Mets and Marlins players milled around their dugouts, stretched and played catch prior to the scheduled 7:10 p.m. ET first pitch at Citi Field, but neither starting pitcher warmed up. As game time approached, Black players Dominic Smith and Billy Hamilton led the Mets onto the field.
Standing on the mound, Mets pitcher Michael Wacha removed his cap as players from both teams lined up in front of their dugouts. Everyone observed a moment of silence in memory of George Floyd, Breonna Taylor and countless others who have lost their lives to police brutality, then walked off the field in unison.
Before leaving, Marlins outfielder Lewis Brinson punctuated the protest by placing a Black Lives Matter T-shirt atop home plate.
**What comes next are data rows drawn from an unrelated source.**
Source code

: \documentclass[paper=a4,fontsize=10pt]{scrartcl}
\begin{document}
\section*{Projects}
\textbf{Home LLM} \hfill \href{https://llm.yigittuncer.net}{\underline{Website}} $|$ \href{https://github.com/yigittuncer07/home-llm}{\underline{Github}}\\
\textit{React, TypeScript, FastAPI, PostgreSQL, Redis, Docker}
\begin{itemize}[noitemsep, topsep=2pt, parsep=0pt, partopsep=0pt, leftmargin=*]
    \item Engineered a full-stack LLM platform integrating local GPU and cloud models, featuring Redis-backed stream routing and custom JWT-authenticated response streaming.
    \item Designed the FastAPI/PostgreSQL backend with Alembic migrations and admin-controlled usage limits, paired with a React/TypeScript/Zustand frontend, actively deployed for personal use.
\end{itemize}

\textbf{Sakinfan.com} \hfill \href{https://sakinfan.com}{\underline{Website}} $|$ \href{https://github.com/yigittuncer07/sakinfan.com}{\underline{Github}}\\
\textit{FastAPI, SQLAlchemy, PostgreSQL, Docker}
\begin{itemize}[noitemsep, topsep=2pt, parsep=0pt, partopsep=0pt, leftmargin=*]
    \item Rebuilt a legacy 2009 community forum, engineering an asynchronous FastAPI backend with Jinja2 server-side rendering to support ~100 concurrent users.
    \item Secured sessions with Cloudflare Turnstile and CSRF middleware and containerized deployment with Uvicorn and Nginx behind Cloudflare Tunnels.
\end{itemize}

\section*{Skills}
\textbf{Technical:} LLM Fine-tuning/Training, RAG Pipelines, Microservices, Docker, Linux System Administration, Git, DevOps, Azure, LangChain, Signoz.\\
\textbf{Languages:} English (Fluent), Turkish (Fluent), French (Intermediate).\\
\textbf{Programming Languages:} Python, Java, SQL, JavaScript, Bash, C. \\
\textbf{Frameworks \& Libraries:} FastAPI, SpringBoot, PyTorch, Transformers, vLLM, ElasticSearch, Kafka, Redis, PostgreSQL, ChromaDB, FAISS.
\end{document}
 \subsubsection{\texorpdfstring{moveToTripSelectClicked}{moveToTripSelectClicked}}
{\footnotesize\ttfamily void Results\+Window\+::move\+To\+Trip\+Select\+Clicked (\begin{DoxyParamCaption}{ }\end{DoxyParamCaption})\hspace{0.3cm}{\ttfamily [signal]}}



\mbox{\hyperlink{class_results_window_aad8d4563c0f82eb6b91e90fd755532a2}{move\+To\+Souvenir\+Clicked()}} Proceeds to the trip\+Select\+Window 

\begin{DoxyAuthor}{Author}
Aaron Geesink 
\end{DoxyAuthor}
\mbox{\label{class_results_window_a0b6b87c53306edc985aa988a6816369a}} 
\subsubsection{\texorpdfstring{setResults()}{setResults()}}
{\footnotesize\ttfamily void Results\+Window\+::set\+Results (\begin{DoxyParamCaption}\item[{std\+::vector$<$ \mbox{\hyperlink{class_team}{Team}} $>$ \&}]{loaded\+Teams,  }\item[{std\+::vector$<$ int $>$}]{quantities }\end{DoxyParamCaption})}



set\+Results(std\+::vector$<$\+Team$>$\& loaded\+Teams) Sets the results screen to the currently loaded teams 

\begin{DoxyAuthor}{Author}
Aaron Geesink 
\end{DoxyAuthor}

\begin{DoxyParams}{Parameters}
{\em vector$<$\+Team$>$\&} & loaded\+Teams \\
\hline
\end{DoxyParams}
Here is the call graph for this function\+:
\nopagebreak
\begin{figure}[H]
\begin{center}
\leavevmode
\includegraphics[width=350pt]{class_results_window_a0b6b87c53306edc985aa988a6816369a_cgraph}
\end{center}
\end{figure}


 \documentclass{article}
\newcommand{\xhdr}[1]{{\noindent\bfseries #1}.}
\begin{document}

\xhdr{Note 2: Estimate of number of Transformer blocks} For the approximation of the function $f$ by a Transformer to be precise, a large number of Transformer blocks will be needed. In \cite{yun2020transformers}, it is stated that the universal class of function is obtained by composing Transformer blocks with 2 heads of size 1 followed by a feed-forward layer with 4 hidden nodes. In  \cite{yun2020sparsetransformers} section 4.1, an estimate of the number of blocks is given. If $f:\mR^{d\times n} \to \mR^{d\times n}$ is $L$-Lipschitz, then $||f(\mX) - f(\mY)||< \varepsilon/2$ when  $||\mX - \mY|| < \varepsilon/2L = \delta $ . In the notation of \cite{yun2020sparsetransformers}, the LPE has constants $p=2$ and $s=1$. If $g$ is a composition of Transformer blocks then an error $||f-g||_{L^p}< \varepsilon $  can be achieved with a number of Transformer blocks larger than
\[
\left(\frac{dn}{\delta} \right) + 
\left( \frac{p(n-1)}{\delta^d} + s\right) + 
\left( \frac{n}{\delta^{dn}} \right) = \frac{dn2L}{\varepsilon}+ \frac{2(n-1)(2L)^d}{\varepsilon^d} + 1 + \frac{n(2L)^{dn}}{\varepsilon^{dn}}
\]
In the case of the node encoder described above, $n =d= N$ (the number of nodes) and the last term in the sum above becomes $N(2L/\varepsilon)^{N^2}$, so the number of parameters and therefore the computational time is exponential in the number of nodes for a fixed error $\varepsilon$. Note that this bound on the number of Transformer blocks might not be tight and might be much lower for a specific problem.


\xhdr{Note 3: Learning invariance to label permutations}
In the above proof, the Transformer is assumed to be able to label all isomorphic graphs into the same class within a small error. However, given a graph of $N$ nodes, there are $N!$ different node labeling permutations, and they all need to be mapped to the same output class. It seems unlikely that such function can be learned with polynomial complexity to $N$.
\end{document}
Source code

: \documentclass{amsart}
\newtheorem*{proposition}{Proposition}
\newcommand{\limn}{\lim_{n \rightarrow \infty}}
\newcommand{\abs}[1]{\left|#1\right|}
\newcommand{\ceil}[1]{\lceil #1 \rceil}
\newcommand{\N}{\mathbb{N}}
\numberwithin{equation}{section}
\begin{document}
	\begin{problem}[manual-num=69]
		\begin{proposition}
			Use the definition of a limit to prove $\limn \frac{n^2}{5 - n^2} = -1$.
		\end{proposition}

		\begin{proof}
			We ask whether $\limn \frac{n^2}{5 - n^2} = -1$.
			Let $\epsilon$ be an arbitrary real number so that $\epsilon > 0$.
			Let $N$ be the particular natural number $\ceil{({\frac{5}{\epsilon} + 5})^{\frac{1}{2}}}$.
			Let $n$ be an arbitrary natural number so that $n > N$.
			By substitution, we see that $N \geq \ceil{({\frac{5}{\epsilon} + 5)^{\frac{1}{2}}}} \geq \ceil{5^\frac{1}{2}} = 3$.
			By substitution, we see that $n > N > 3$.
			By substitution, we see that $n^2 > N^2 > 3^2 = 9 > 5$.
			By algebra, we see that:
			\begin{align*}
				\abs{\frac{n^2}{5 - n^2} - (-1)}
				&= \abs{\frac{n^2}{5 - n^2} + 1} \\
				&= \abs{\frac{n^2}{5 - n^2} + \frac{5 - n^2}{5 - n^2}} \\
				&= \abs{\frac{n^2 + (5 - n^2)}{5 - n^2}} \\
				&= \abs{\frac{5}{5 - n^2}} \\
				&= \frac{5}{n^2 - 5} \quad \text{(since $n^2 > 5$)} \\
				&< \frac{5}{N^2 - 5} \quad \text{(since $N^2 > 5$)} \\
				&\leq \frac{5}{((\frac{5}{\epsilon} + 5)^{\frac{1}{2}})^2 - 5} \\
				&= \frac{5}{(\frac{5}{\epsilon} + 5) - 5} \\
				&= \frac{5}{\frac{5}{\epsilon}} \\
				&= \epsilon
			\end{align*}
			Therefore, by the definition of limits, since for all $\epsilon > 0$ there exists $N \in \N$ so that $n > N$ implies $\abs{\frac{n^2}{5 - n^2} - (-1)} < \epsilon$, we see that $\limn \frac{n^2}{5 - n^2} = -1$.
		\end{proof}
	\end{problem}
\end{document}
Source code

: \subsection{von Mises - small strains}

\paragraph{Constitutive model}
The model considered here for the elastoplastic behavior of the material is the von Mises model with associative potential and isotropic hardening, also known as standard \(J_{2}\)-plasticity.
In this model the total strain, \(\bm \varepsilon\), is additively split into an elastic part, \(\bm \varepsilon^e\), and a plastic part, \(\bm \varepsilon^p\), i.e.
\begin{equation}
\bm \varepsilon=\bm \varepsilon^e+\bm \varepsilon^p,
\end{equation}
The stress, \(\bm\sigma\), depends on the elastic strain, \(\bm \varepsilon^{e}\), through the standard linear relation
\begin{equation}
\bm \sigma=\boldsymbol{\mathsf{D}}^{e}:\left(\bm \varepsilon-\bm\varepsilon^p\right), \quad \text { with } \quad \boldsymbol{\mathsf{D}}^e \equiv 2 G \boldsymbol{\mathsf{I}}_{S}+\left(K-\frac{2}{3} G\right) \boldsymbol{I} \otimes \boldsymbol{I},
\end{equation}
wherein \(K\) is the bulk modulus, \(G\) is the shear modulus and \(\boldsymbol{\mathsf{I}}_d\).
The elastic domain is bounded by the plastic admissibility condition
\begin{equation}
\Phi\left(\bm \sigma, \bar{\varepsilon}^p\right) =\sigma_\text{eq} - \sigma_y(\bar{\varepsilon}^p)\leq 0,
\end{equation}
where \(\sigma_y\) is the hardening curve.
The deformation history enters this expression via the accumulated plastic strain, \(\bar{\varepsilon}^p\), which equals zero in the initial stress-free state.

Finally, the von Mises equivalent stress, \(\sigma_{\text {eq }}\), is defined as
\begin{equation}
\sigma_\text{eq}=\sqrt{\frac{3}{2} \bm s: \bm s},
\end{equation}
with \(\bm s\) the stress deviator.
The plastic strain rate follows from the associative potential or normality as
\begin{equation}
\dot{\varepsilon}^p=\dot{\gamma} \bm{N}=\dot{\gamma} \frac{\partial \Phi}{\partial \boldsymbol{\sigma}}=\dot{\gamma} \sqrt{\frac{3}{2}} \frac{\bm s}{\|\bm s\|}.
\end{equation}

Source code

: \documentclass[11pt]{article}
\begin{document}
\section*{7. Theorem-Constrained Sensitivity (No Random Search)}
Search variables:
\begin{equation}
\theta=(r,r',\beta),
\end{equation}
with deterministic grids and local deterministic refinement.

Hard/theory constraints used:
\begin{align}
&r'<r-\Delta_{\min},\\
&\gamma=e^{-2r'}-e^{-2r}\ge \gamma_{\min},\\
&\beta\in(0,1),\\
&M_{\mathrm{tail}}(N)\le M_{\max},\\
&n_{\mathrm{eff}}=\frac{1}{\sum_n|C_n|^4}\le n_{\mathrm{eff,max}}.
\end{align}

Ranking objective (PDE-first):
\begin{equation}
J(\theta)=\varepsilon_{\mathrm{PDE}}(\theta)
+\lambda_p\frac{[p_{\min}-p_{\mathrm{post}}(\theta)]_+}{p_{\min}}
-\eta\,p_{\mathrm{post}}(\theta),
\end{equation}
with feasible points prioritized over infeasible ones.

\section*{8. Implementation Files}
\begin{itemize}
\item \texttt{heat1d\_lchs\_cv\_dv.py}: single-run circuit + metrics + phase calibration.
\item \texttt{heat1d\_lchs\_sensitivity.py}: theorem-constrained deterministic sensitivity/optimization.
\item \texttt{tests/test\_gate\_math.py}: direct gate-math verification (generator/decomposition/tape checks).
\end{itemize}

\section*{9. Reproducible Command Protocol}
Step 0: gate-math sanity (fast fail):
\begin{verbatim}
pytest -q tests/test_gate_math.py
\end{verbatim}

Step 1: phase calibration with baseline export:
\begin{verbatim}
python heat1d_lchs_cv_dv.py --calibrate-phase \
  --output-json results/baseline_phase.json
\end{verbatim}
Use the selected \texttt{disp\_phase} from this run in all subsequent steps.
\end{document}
“What people don’t understand is this is way bigger than baseball,” Smith said. “This is life. This is humanity.”
Following the lead of the Brewers, who acted in solidarity with the NBA’s Milwaukee Bucks, six Major League teams postponed their games on Wednesday. Then on Thursday, a dozen MLB teams postponed their games beyond the Mets and Marlins, as well as all teams in the NBA and NHL. The Mets and Marlins did not announce plans to make up their game, though it could happen as soon as Monday on a mutual off-day.
The postponements came in the wake of police shooting Jacob Blake seven times in Kenosha, Wis., earlier this week.
“It makes me real proud that they’re standing against something that shouldn’t be happening,” Mets manager Luis Rojas said. “I stand against racism and stand against injustice.”
Mets players, who had seriously considered postponing Wednesday’s game but did not because of how late news broke about other protests around the sports world, held a meeting to discuss the issue at 3 p.m. Thursday. Many of them offered their support for Smith, who had taken a knee during Wednesday’s national anthem and spoken emotionally afterward about the toll of racial inequality, saying through tears: “Being a Black man in America is not easy.”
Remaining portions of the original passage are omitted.